§ **Aim of the exercise**: Across the data below, how many lines have the word "accurate" in them? Give the number and nothing else.

(Stored items from a collection)
--- START ---
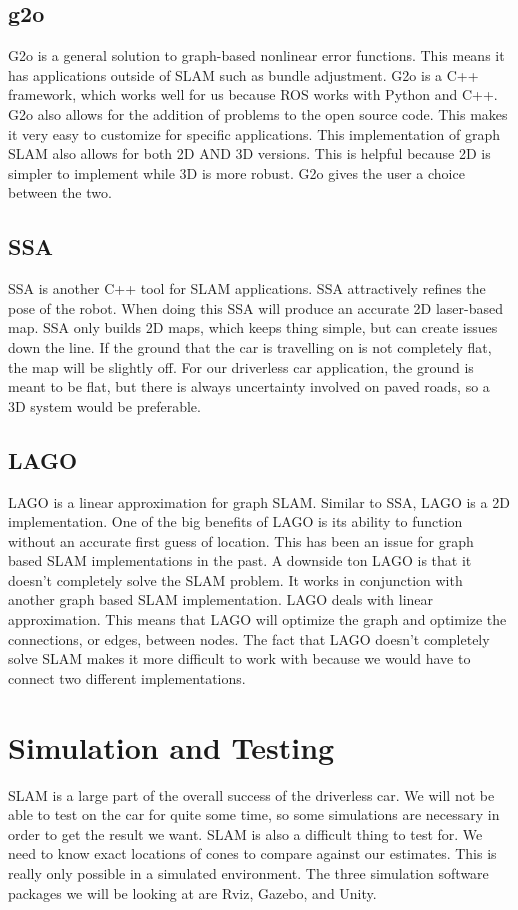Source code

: \documentclass[10pt, onecolumn, draftclsnofoot, letterpaper,compsoc]{IEEEtran}
\begin{document}
\subsection{g2o}
G2o is a general solution to graph-based nonlinear error functions. This means it has applications outside of SLAM such as bundle adjustment. G2o is a C++ framework, which works well for us because ROS works with Python and C++. G2o also allows for the addition of problems to the open source code. This makes it very easy to customize for specific applications. This implementation of graph SLAM also allows for both 2D AND 3D versions. This is helpful because 2D is simpler to implement while 3D is more robust. G2o gives the user a choice between the two\citep{g2o}.

\subsection{SSA}
SSA is another C++ tool for SLAM applications. SSA attractively refines the pose of the robot. When doing this SSA will produce an accurate 2D laser-based map\citep{ssa}. SSA only builds 2D maps, which keeps thing simple, but can create issues down the line. If the ground that the car is travelling on is not completely flat, the map will be slightly off. For our driverless car application, the ground is meant to be flat, but there is always uncertainty involved on paved roads, so a 3D system would be preferable.

\subsection{LAGO}
LAGO is a linear approximation for graph SLAM. Similar to SSA, LAGO is a 2D implementation\citep{lago}. One of the big benefits of LAGO is its ability to function without an accurate first guess of location. This has been an issue for graph based SLAM implementations in the past. A downside ton LAGO is that it doesn't completely solve the SLAM problem. It works in conjunction with another graph based SLAM implementation. LAGO deals with linear approximation. This means that LAGO will optimize the graph and optimize the connections, or edges, between nodes. The fact that LAGO doesn't completely solve SLAM makes it more difficult to work with because we would have to connect two different implementations. 

\section{Simulation and Testing}
SLAM is a large part of the overall success of the driverless car. We will not be able to test on the car for quite some time, so some simulations are necessary in order to get the result we want. SLAM is also a difficult thing to test for. We need to know exact locations of cones to compare against our estimates. This is really only possible in a simulated environment. The three simulation software packages we will be looking at are Rviz, Gazebo, and Unity.
\end{document}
--- END ---
§ **Response**: 2